(Dataset entries)
↓↓↓

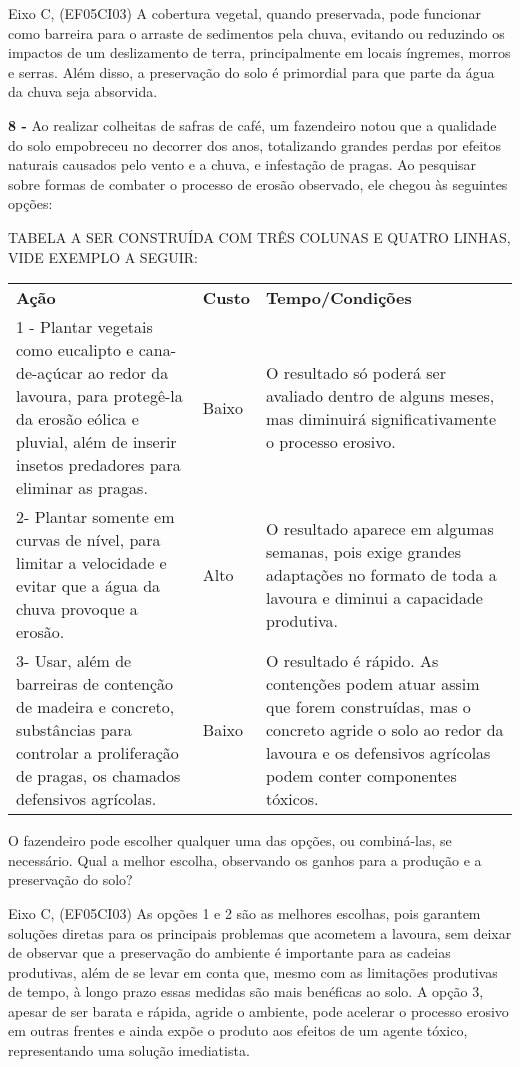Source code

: Eixo C, (EF05CI03) A cobertura vegetal, quando preservada, pode
funcionar como barreira para o arraste de sedimentos pela chuva,
evitando ou reduzindo os impactos de um deslizamento de terra,
principalmente em locais íngremes, morros e serras. Além disso, a
preservação do solo é primordial para que parte da água da chuva seja
absorvida.

\textbf{8 -} Ao realizar colheitas de safras de café, um fazendeiro
notou que a qualidade do solo empobreceu no decorrer dos anos,
totalizando grandes perdas por efeitos naturais causados pelo vento e a
chuva, e infestação de pragas. Ao pesquisar sobre formas de combater o
processo de erosão observado, ele chegou às seguintes opções:

TABELA A SER CONSTRUÍDA COM TRÊS COLUNAS E QUATRO LINHAS, VIDE EXEMPLO A
SEGUIR:

\begin{longtable}[]{@{}lll@{}}
\toprule
\textbf{Ação} & \textbf{Custo} & \textbf{Tempo/Condições}\tabularnewline
1 - Plantar vegetais como eucalipto e cana-de-açúcar ao redor da
lavoura, para protegê-la da erosão eólica e pluvial, além de inserir
insetos predadores para eliminar as pragas. & Baixo & O resultado só
poderá ser avaliado dentro de alguns meses, mas diminuirá
significativamente o processo erosivo.\tabularnewline
2- Plantar somente em curvas de nível, para limitar a velocidade e
evitar que a água da chuva provoque a erosão. & Alto & O resultado
aparece em algumas semanas, pois exige grandes adaptações no formato de
toda a lavoura e diminui a capacidade produtiva.\tabularnewline
3- Usar, além de barreiras de contenção de madeira e concreto,
substâncias para controlar a proliferação de pragas, os chamados
defensivos agrícolas. & Baixo & O resultado é rápido. As contenções
podem atuar assim que forem construídas, mas o concreto agride o solo ao
redor da lavoura e os defensivos agrícolas podem conter componentes
tóxicos.\tabularnewline
\bottomrule
\end{longtable}

O fazendeiro pode escolher qualquer uma das opções, ou combiná-las, se
necessário. Qual a melhor escolha, observando os ganhos para a produção
e a preservação do solo?

Eixo C, (EF05CI03) As opções 1 e 2 são as melhores escolhas, pois
garantem soluções diretas para os principais problemas que acometem a
lavoura, sem deixar de observar que a preservação do ambiente é
importante para as cadeias produtivas, além de se levar em conta que,
mesmo com as limitações produtivas de tempo, à longo prazo essas medidas
são mais benéficas ao solo. A opção 3, apesar de ser barata e rápida,
agride o ambiente, pode acelerar o processo erosivo em outras frentes e
ainda expõe o produto aos efeitos de um agente tóxico, representando uma
solução imediatista.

↑↑↑

## Description of the task
Omitting all pictures, reproduce the records above in their entirety.

## Solution to this exercise
Source code

: Eixo C, (EF05CI03) A cobertura vegetal, quando preservada, pode
funcionar como barreira para o arraste de sedimentos pela chuva,
evitando ou reduzindo os impactos de um deslizamento de terra,
principalmente em locais íngremes, morros e serras. Além disso, a
preservação do solo é primordial para que parte da água da chuva seja
absorvida.

\textbf{8 -} Ao realizar colheitas de safras de café, um fazendeiro
notou que a qualidade do solo empobreceu no decorrer dos anos,
totalizando grandes perdas por efeitos naturais causados pelo vento e a
chuva, e infestação de pragas. Ao pesquisar sobre formas de combater o
processo de erosão observado, ele chegou às seguintes opções:

TABELA A SER CONSTRUÍDA COM TRÊS COLUNAS E QUATRO LINHAS, VIDE EXEMPLO A
SEGUIR:

\begin{longtable}[]{@{}lll@{}}
\toprule
\textbf{Ação} & \textbf{Custo} & \textbf{Tempo/Condições}\tabularnewline
1 - Plantar vegetais como eucalipto e cana-de-açúcar ao redor da
lavoura, para protegê-la da erosão eólica e pluvial, além de inserir
insetos predadores para eliminar as pragas. & Baixo & O resultado só
poderá ser avaliado dentro de alguns meses, mas diminuirá
significativamente o processo erosivo.\tabularnewline
2- Plantar somente em curvas de nível, para limitar a velocidade e
evitar que a água da chuva provoque a erosão. & Alto & O resultado
aparece em algumas semanas, pois exige grandes adaptações no formato de
toda a lavoura e diminui a capacidade produtiva.\tabularnewline
3- Usar, além de barreiras de contenção de madeira e concreto,
substâncias para controlar a proliferação de pragas, os chamados
defensivos agrícolas. & Baixo & O resultado é rápido. As contenções
podem atuar assim que forem construídas, mas o concreto agride o solo ao
redor da lavoura e os defensivos agrícolas podem conter componentes
tóxicos.\tabularnewline
\bottomrule
\end{longtable}

O fazendeiro pode escolher qualquer uma das opções, ou combiná-las, se
necessário. Qual a melhor escolha, observando os ganhos para a produção
e a preservação do solo?

Eixo C, (EF05CI03) As opções 1 e 2 são as melhores escolhas, pois
garantem soluções diretas para os principais problemas que acometem a
lavoura, sem deixar de observar que a preservação do ambiente é
importante para as cadeias produtivas, além de se levar em conta que,
mesmo com as limitações produtivas de tempo, à longo prazo essas medidas
são mais benéficas ao solo. A opção 3, apesar de ser barata e rápida,
agride o ambiente, pode acelerar o processo erosivo em outras frentes e
ainda expõe o produto aos efeitos de um agente tóxico, representando uma
solução imediatista.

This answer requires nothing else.